Sunday, February 21, 2010
"The Strangers" versus keddie cabin murders
Horror movies based on real-life events are always the most chilling because they are even more preposterous than a writer's license would dare allow.
A horror movie I found to be absolutely chillingly scary was “The Strangers” staring Liv Tyler. It was a brilliant film that depended more on sound and the unknown to scare the crap out of you. This is a very hard film to watch alone and in the dark. It’s definitely one of those “I would do this…” or “I would do that…” kind of films where you look around the surroundings and come up with plausible defenses should it ever happen to you. That’s the point of how they film is so horrifying – it’s humans at their most vulnerable; in a cabin in the middle of nowhere. I admit I can’t camp. I don’t like knowing only nylon comes between me and others who wander at night while I’m fast asleep and no witnesses are nearby. That’s the feel of this film, except the tormenters aren’t swift; they’re slow and unpredictable, creepy, and unseen.

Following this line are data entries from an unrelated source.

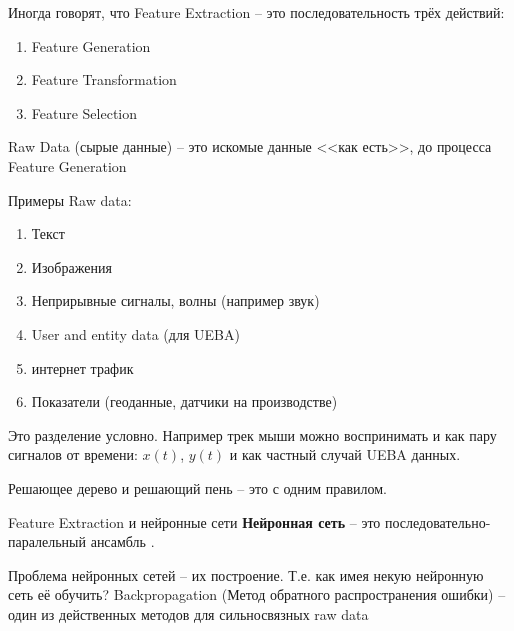 \begin{frame}
	Иногда говорят, что Feature Extraction -- это последовательность трёх действий:
	\begin{enumerate}
		\item Feature Generation 
		\item Feature Transformation 
		\item Feature Selection
	\end{enumerate}
\end{frame}

\begin{frame}{Raw Data}
	 (сырые данные) -- это искомые данные <<как есть>>, до процесса
	Feature Generation
	
	Примеры Raw data:
	\begin{enumerate}
		\item Текст
		\item Изображения
		\item Неприрывные сигналы, волны (например звук)
		\item User and entity data (для UEBA)
		\item интернет трафик
		\item Показатели (геоданные, датчики на производстве) 
	\end{enumerate}
	
	Это разделение условно. Например трек мыши можно воспринимать и
	как пару сигналов от времени: $x(t)$, $y(t)$ и как частный случай
	UEBA данных.
\end{frame}

\begin{frame}{Решающее дерево и решающий пень}
	 -- это 
	 с одним правилом.
	
	
	
\end{frame}

\begin{frame}{Feature Extraction и нейронные сети}
	\textbf{Нейронная сеть} --
	это последовательно-паралельный ансамбль 
	.
	
	
	Проблема нейронных сетей -- их построение. Т.е.
	как имея некую нейронную сеть её обучить?
	Backpropagation (Метод обратного распространения ошибки) 
	-- один из действенных методов для сильносвязных raw data
\end{frame}


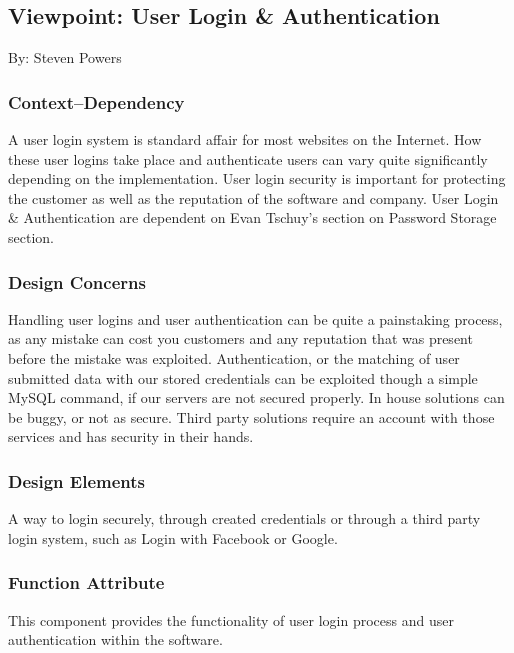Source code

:\documentclass[onecolumn, draftclsnofoot,10pt, compsoc]{IEEEtran}
\begin{document}
\newpage
\subsection{Viewpoint: User Login \& Authentication}
\noindent By: Steven Powers \\

\subsubsection{Context--Dependency}
\noindent A user login system is standard affair for most websites on the 
Internet. How these user logins take place and authenticate users can vary 
quite significantly depending on the implementation. User login security is 
important for protecting the customer as well as the reputation of the 
software and company. User Login \& Authentication are dependent on Evan 
Tschuy's section on Password Storage section. \\

\subsubsection{Design Concerns}
\noindent Handling user logins and user authentication can be quite a painstaking process, as any mistake can cost you customers and any reputation that was present before the mistake was exploited. Authentication, or the matching of user submitted data with our stored credentials can be exploited though a simple MySQL command, if our servers are not secured properly. In house solutions can be buggy, or not as secure. Third party solutions require an account with those services and has security in their hands.

\subsubsection{Design Elements}
\noindent A way to login securely, through created credentials or through a
third party login system, such as Login with Facebook or Google. \\

\subsubsection{Function Attribute}
\noindent This component provides the functionality of user login process
and user authentication within the software. \\
\end{document}
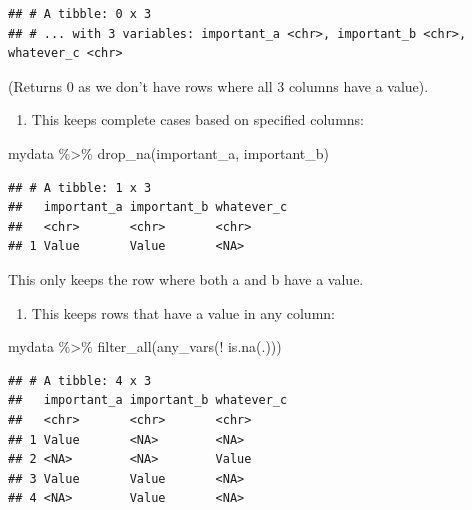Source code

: \documentclass[
]{book}
\newenvironment{Shaded}{\begin{snugshade}}{\end{snugshade}}
\newcommand{\FunctionTok}[1]{\textcolor[rgb]{0.00,0.00,0.00}{#1}}
\newcommand{\NormalTok}[1]{#1}
\newcommand{\SpecialCharTok}[1]{\textcolor[rgb]{0.00,0.00,0.00}{#1}}
\providecommand{\tightlist}{%
  \setlength{\itemsep}{0pt}\setlength{\parskip}{0pt}}
\begin{document}
\begin{verbatim}
## # A tibble: 0 x 3
## # ... with 3 variables: important_a <chr>, important_b <chr>, whatever_c <chr>
\end{verbatim}

(Returns 0 as we don't have rows where all 3 columns have a value).

\begin{enumerate}
\def\labelenumi{(\arabic{enumi})}
\setcounter{enumi}{1}
\tightlist
\item
  This keeps complete cases based on specified columns:
\end{enumerate}

\begin{Shaded}
\begin{Highlighting}[]
\NormalTok{mydata }\SpecialCharTok{\%\textgreater{}\%} 
  \FunctionTok{drop\_na}\NormalTok{(important\_a, important\_b)}
\end{Highlighting}
\end{Shaded}

\begin{verbatim}
## # A tibble: 1 x 3
##   important_a important_b whatever_c
##   <chr>       <chr>       <chr>     
## 1 Value       Value       <NA>
\end{verbatim}

This only keeps the row where both a and b have a value.

\begin{enumerate}
\def\labelenumi{(\arabic{enumi})}
\setcounter{enumi}{2}
\tightlist
\item
  This keeps rows that have a value in any column:
\end{enumerate}

\begin{Shaded}
\begin{Highlighting}[]
\NormalTok{mydata }\SpecialCharTok{\%\textgreater{}\%} 
  \FunctionTok{filter\_all}\NormalTok{(}\FunctionTok{any\_vars}\NormalTok{(}\SpecialCharTok{!} \FunctionTok{is.na}\NormalTok{(.)))}
\end{Highlighting}
\end{Shaded}

\begin{verbatim}
## # A tibble: 4 x 3
##   important_a important_b whatever_c
##   <chr>       <chr>       <chr>     
## 1 Value       <NA>        <NA>      
## 2 <NA>        <NA>        Value     
## 3 Value       Value       <NA>      
## 4 <NA>        Value       <NA>
\end{verbatim}
\end{document}
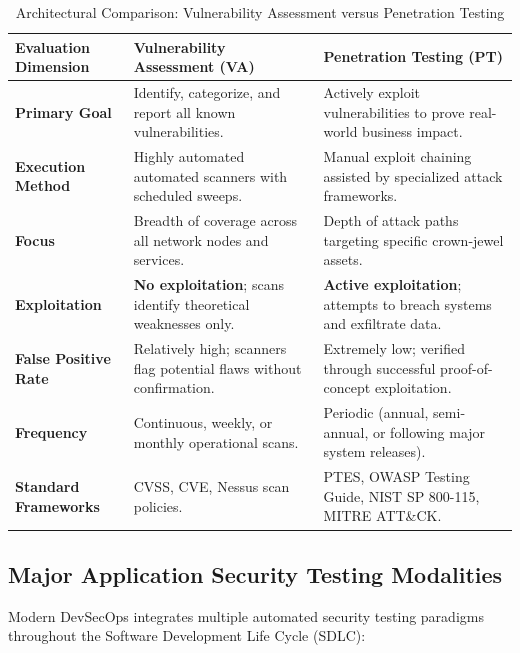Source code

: \begin{table}[htbp]
\centering
\caption{Architectural Comparison: Vulnerability Assessment versus Penetration Testing}
\label{tab:va_vs_pt}
\begin{tabularx}{\textwidth}{p{3.2cm} X X}
\toprule
\textbf{Evaluation Dimension} & \textbf{Vulnerability Assessment (VA)} & \textbf{Penetration Testing (PT)} \\
\midrule
\textbf{Primary Goal} & Identify, categorize, and report all known vulnerabilities. & Actively exploit vulnerabilities to prove real-world business impact. \\
\textbf{Execution Method} & Highly automated automated scanners with scheduled sweeps. & Manual exploit chaining assisted by specialized attack frameworks. \\
\textbf{Focus} & Breadth of coverage across all network nodes and services. & Depth of attack paths targeting specific crown-jewel assets. \\
\textbf{Exploitation} & \textbf{No exploitation}; scans identify theoretical weaknesses only. & \textbf{Active exploitation}; attempts to breach systems and exfiltrate data. \\
\textbf{False Positive Rate} & Relatively high; scanners flag potential flaws without confirmation. & Extremely low; verified through successful proof-of-concept exploitation. \\
\textbf{Frequency} & Continuous, weekly, or monthly operational scans. & Periodic (annual, semi-annual, or following major system releases). \\
\textbf{Standard Frameworks} & CVSS, CVE, Nessus scan policies. & PTES, OWASP Testing Guide, NIST SP 800-115, MITRE ATT\&CK. \\
\bottomrule
\end{tabularx}
\end{table}

\subsection{Major Application Security Testing Modalities}

Modern DevSecOps integrates multiple automated security testing paradigms throughout the Software Development Life Cycle (SDLC):

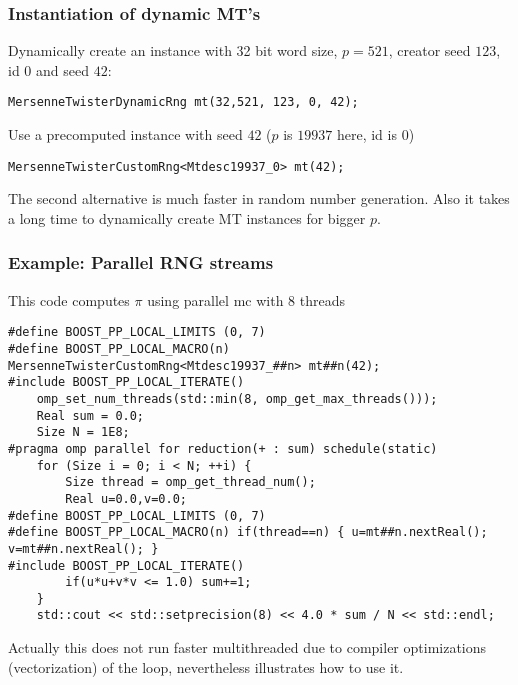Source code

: \documentclass{beamer}
\begin{document}
\begin{frame}[fragile]
\frametitle{Instantiation of dynamic MT's}
Dynamically create an instance with 32 bit word size, $p=521$, creator seed $123$, id $0$ and seed $42$:
\vspace{2mm}
\begin{verbatim}
MersenneTwisterDynamicRng mt(32,521, 123, 0, 42);
\end{verbatim}

Use a precomputed instance with seed $42$ ($p$ is $19937$ here, id is $0$)
\vspace{2mm}
\begin{verbatim}
MersenneTwisterCustomRng<Mtdesc19937_0> mt(42);
\end{verbatim}

The second alternative is much faster in random number generation. Also it takes a long time to dynamically create MT instances for bigger $p$.
\end{frame}


\begin{frame}[fragile]
\frametitle{Example: Parallel RNG streams}
This code computes $\pi$ using parallel mc with $8$ threads
\vspace{2mm}
\begin{verbatim}
#define BOOST_PP_LOCAL_LIMITS (0, 7)
#define BOOST_PP_LOCAL_MACRO(n) MersenneTwisterCustomRng<Mtdesc19937_##n> mt##n(42);
#include BOOST_PP_LOCAL_ITERATE()
    omp_set_num_threads(std::min(8, omp_get_max_threads()));
    Real sum = 0.0;
    Size N = 1E8;
#pragma omp parallel for reduction(+ : sum) schedule(static)
    for (Size i = 0; i < N; ++i) {
        Size thread = omp_get_thread_num();
        Real u=0.0,v=0.0;
#define BOOST_PP_LOCAL_LIMITS (0, 7)
#define BOOST_PP_LOCAL_MACRO(n) if(thread==n) { u=mt##n.nextReal(); v=mt##n.nextReal(); }
#include BOOST_PP_LOCAL_ITERATE()
        if(u*u+v*v <= 1.0) sum+=1;
    }
    std::cout << std::setprecision(8) << 4.0 * sum / N << std::endl;
\end{verbatim}

Actually this does not run faster multithreaded due to compiler optimizations (vectorization) of the loop, nevertheless illustrates how to use it.
\end{frame}

\end{document}

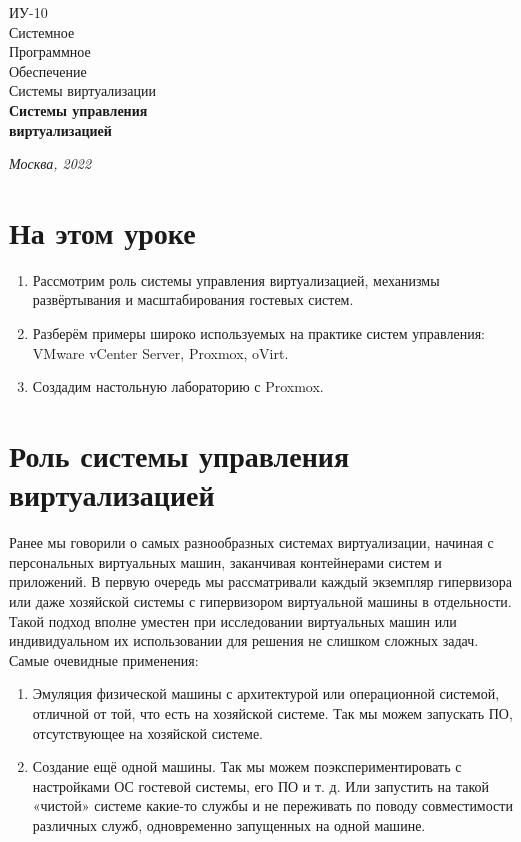 \documentclass[14pt, a4paper]{article}
\begin{document}
\begin{titlepage}
    \topmargin=216pt
    \newpage
    \hangindent=0.7cm
    \huge ИУ-10\\
    Системное\\
    Программное\\
    Обеспечение\\
    Системы виртуализации\\
    \textbf{Системы
    управления\\
    виртуализацией}

    \vspace{9cm}

    \begin{center}
        \small\textit{Москва, 2022}
    \end{center}
\end{titlepage}

\section*{На этом уроке}
\begin{enumerate}
    \item Рассмотрим роль системы управления виртуализацией, механизмы развёртывания и
    масштабирования гостевых систем.
    \item Разберём примеры широко используемых на практике систем управления: VMware vCenter
    Server, Proxmox, oVirt.
    \item Создадим настольную лабораторию с Proxmox.
\end{enumerate} 

\tableofcontents 
\newpage

\section*{Роль системы управления виртуализацией} 

Ранее мы говорили о самых разнообразных системах виртуализации, начиная с персональных
виртуальных машин, заканчивая контейнерами систем и приложений. В первую очередь мы
рассматривали каждый экземпляр гипервизора или даже хозяйской системы с гипервизором
виртуальной машины в отдельности. Такой подход вполне уместен при исследовании виртуальных
машин или индивидуальном их использовании для решения не слишком сложных задач.\\

Самые очевидные применения:
\begin{enumerate}
    \item Эмуляция физической машины с архитектурой или операционной системой, отличной от той,
    что есть на хозяйской системе. Так мы можем запускать ПО, отсутствующее на хозяйской
    системе.
    \item Создание ещё одной машины. Так мы можем поэкспериментировать с настройками ОС
    гостевой системы, его ПО и т. д. Или запустить на такой «чистой» системе какие-то службы и
    не переживать по поводу совместимости различных служб, одновременно запущенных на
    одной машине.
\end{enumerate}
\end{document}
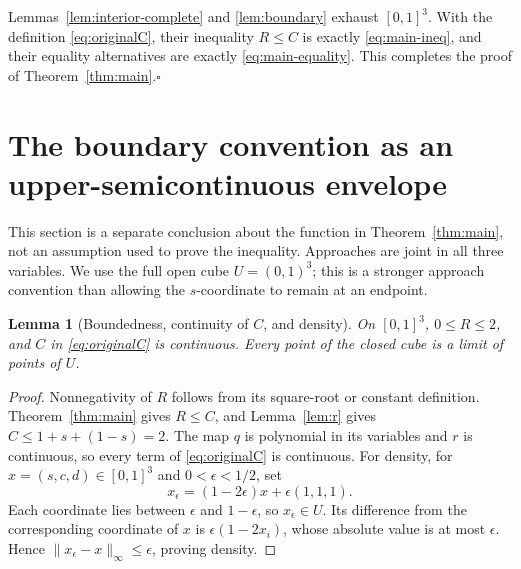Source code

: \documentclass[11pt,a4paper]{article}
\newtheorem{lemma}{Lemma}[section]
\theoremstyle{definition}
\newcommand{\E}[2]{\refstepcounter{equation}\[#2\tag{\theequation}\label{eq:#1}\]}
\begin{document}
Lemmas~\ref{lem:interior-complete} and \ref{lem:boundary} exhaust $[0,1]^3$. With the definition \eqref{eq:originalC}, their inequality $R\leq C$ is exactly \eqref{eq:main-ineq}, and their equality alternatives are exactly \eqref{eq:main-equality}. This completes the proof of Theorem~\ref{thm:main}.\hfill$\square$

\section{The boundary convention as an upper-semicontinuous envelope}
This section is a separate conclusion about the function in Theorem~\ref{thm:main}, not an assumption used to prove the inequality. Approaches are joint in all three variables. We use the full open cube $U=(0,1)^3$; this is a stronger approach convention than allowing the $s$-coordinate to remain at an endpoint.

\begin{lemma}[Boundedness, continuity of $C$, and density]\label{lem:envelope-basic}
On $[0,1]^3$, $0\leq R\leq2$, and $C$ in \eqref{eq:originalC} is continuous. Every point of the closed cube is a limit of points of $U$.
\end{lemma}
\begin{proof}
Nonnegativity of $R$ follows from its square-root or constant definition. Theorem~\ref{thm:main} gives $R\leq C$, and Lemma~\ref{lem:r} gives $C\leq1+s+(1-s)=2$.
The map $q$ is polynomial in its variables and $r$ is continuous, so every term of \eqref{eq:originalC} is continuous. For density, for $x=(s,c,d)\in[0,1]^3$ and $0<\epsilon<1/2$, set
\E{density-sequence}{x_\epsilon=(1-2\epsilon)x+\epsilon(1,1,1).}
Each coordinate lies between $\epsilon$ and $1-\epsilon$, so $x_\epsilon\in U$. Its difference from the corresponding coordinate of $x$ is $\epsilon(1-2x_i)$, whose absolute value is at most $\epsilon$. Hence $\|x_\epsilon-x\|_\infty\leq\epsilon$, proving density.
\end{proof}
\end{document}
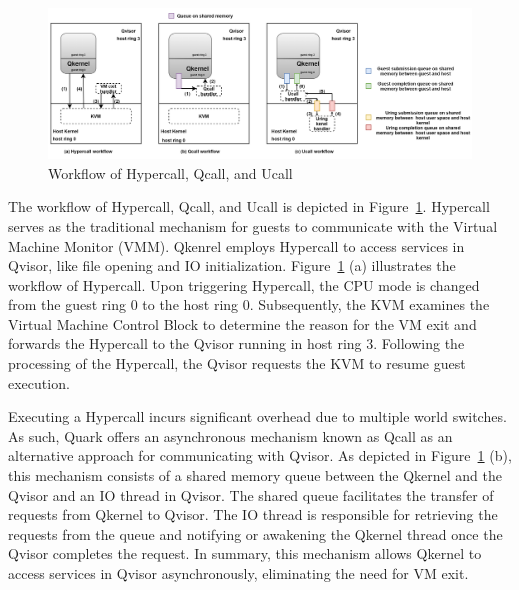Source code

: \begin{figure}[htp]
  \centering
  \includegraphics[width=1\textwidth]{images/hypercall_qcall_ucall.png}
  \caption[Workflow of Hypercall, Qcall, and Ucall]{Workflow of Hypercall, Qcall, and Ucall}
  \label{fig:hypercall_qcall_ucall}
\end{figure}


The workflow of Hypercall, Qcall, and Ucall is depicted in Figure~\ref{fig:hypercall_qcall_ucall}. Hypercall serves as the traditional mechanism for guests to communicate with the Virtual Machine Monitor (VMM). Qkenrel employs Hypercall to access services in Qvisor, like file opening and IO 
initialization. Figure~\ref{fig:hypercall_qcall_ucall} (a) illustrates the workflow of Hypercall. Upon triggering Hypercall, the CPU mode is changed from the guest ring 0  to the host ring 0. Subsequently, the KVM examines the Virtual Machine Control Block to determine the reason for the VM exit and 
forwards the Hypercall to the Qvisor running in host ring 3. Following the processing of the Hypercall, the Qvisor requests the KVM to resume guest execution.

Executing a Hypercall incurs significant overhead due to multiple world switches. As such, Quark offers an asynchronous mechanism known as Qcall as an alternative approach for communicating with Qvisor. As depicted in Figure~\ref{fig:hypercall_qcall_ucall} (b), this mechanism consists of a 
shared memory queue between the Qkernel and the Qvisor and an IO thread in Qvisor. The shared queue facilitates the transfer of requests from Qkernel to Qvisor. The IO thread is responsible for retrieving the requests from the queue and notifying or awakening the Qkernel thread once the Qvisor 
completes the request. In summary, this mechanism allows Qkernel to access services in Qvisor asynchronously, eliminating the need for VM exit.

I was surprised to find this movie was based on a true story, although I shouldn’t have been surprised. There are mass murderers who simply stalk and kill quick and clean and then there’s the cat-like ones who play with their prey and feed off the terror before they give the final blows; this movie is definitely the latter.
The concept for the movie “The Strangers” was based on a real life unsolved mystery and the moviemakers took the concept and filled in all the blanks that we’re left with. The real-life story doesn’t involve a couple, but a family.
From Wikipedia, here is the description of this still to this day unsolved murder mystery:
In 1981 American quadruple-murder that took place in Keddie, a resort town in Northern California. The victims were Glenna Sharp, known as Sue (age 36), her son John (age 15), and his male friend Dana Wingate (age 17). The final victim, Sue's daughter Tina Sharp (age 12), was missing when the murder was discovered; her remains were found in 1984 in Feather Falls, Butte County. Sue's two youngest sons and their friend were uninjured; found in a room with the door wedged shut by a chair to keep them in. A second daughter, Sheila, had stayed the night with neighbors. No arrests have been made in connection with the murders. The cabin in which the murders took place was demolished in 2006.
The following morning, Glenna's 14-year-old daughter, Sheila, who had spent the night with a friend at a neighboring cabin, found the dead bodies of her mother, brother, and brother's friend lying in the front living room; all had been bound with electrical wire and duct tape, and were beaten and stabbed beyond recognition. Tina Sharp was nowhere to be seen.
The savage nature of the crime was undeniable; the walls were covered with knife cuts, and the furniture had been destroyed. A sheriff patrol commander, Rod DeCrona, who arrived to the scene remarked that "There was blood sprayed absolutely everywhere". Upon examination of the bodies, it was clear that each of the victims had been bludgeoned with a claw hammer and stabbed repeatedly with steak knives. DeCrona also said that one of the knives discovered at the scene had been used so forcefully that the blade had bent entirely in half.
The case soon grew cold, and Tina Sharp's bizarre disappearance went unsolved as did the murders. The town of Keddie began to lose its visitors, and the resort turned into a ghost town. Three years after the crime, in 1984, the dismembered head of Tina Sharp was discovered near Feather Falls, roughly fifty miles downhill from the cabin resort. After this discovery no new information regarding the crime ever surfaced. No arrests have ever been made in regard to the crimes, nor have there been any solid leads as to the motivation of the killer(s). The murders remain unsolved to this day.
A documentary was made based on the murders and you can find out more about the whole crime and the video here.
If you’ve seen “The Strangers,” does the movie seem so farfetched from the actual crime or do you think the actual crime was much more dark and tormented?